Thursday, July 23, 2009

Harlequin, the mockingbirds and revenge

It's been a trying year for Harlequin the Backyard Cat.

First it was those stupid, fat squirrels taunting her this spring as they nibbled silver maple seeds, their succulent bodies bouncing on the tiniest of twigs, just out of Harlequin's reach.

Of course, as soon as the seeds were all gone, the squirrels disappeared too, leaving Harlequin to repair her feline dignity - which she did by making war on this year's bumper crop of mice in the unmowed "back forty" of our yard.

Then the trouble with mockingbirds began.
Normally, we have one mockingbird in our back yard. He sits atop the power pole at the bottom corner of our lot and sings his heart out.

But this summer, a mockingbird pair had built a nest somewhere in our back yard, and in classic mockingbird fashion, they set out to harass every living creature within 100 yards of their clutch.

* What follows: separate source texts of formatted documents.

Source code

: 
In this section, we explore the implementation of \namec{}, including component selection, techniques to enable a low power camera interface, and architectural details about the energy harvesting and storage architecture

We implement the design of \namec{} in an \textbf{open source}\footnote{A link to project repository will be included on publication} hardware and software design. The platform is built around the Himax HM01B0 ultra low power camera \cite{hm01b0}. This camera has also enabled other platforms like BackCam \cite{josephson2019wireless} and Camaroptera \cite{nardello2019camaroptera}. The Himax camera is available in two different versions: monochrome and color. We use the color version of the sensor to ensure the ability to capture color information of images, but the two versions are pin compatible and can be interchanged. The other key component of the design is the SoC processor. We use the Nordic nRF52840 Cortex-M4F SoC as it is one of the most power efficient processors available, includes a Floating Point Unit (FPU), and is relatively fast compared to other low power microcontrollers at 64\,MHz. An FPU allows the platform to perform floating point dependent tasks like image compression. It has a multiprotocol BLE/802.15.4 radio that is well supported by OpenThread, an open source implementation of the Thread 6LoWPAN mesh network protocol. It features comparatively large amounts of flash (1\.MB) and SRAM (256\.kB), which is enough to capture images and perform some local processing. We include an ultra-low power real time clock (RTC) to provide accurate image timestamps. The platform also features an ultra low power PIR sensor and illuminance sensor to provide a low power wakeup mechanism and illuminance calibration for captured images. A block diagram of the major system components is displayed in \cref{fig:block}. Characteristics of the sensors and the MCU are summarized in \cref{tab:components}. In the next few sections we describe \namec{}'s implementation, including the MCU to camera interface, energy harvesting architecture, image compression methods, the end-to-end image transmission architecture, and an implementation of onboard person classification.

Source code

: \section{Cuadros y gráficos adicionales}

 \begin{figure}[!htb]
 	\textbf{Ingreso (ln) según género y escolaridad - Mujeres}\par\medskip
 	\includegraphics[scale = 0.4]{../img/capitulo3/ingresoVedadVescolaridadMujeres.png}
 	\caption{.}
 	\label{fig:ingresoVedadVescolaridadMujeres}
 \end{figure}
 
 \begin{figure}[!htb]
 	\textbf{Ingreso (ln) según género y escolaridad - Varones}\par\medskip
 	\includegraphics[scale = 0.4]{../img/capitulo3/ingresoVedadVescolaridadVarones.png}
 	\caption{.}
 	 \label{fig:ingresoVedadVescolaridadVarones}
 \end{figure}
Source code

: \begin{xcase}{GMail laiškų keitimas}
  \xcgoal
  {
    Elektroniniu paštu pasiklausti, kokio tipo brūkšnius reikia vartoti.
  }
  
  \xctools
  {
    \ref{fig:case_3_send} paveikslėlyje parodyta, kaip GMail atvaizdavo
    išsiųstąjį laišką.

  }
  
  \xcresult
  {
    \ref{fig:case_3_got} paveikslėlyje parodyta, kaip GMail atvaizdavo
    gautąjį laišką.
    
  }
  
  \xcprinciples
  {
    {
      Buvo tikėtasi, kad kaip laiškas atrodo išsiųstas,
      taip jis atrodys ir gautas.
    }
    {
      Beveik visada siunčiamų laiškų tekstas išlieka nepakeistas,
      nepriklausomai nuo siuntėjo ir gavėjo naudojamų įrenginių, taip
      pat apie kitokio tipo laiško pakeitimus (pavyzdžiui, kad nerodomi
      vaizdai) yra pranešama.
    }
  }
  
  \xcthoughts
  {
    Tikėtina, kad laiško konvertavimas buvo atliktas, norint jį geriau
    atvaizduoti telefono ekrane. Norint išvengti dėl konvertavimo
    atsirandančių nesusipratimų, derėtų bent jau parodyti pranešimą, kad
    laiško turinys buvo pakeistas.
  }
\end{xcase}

At first, we'd notice Harlequin trotting across the yard with an angry mockingbird in tow, squawking and swooping to within a few feet of her. A wise distance for the bird to keep, as Harlequin is a notorious bird killer, known to smack hummingbirds out of the sky and swallow them in one bite.

Then, the harassment intensified. Harlequin would be sitting on our deck trying to nap - not even thinking of stupid little baby birds at the back of the property - and both mockingbirds would be orbiting her raucously. If perchance we opened the door, she would gratefully slip inside, not even bothering to fake that famous feline indifference.

Finally, it started getting really ugly. Whenever Harlequin wanted to get from her shady spot in the garden to the deck where we keep a bowl full of water for her, she had to sprint - incredibly undignified! - as the mockingbirds dive bombed her like kamikazes, pecking her shoulders all the way. If we didn't open the door for her, I'm certain she would've crashed through it. Anything to get away from these horrible birds!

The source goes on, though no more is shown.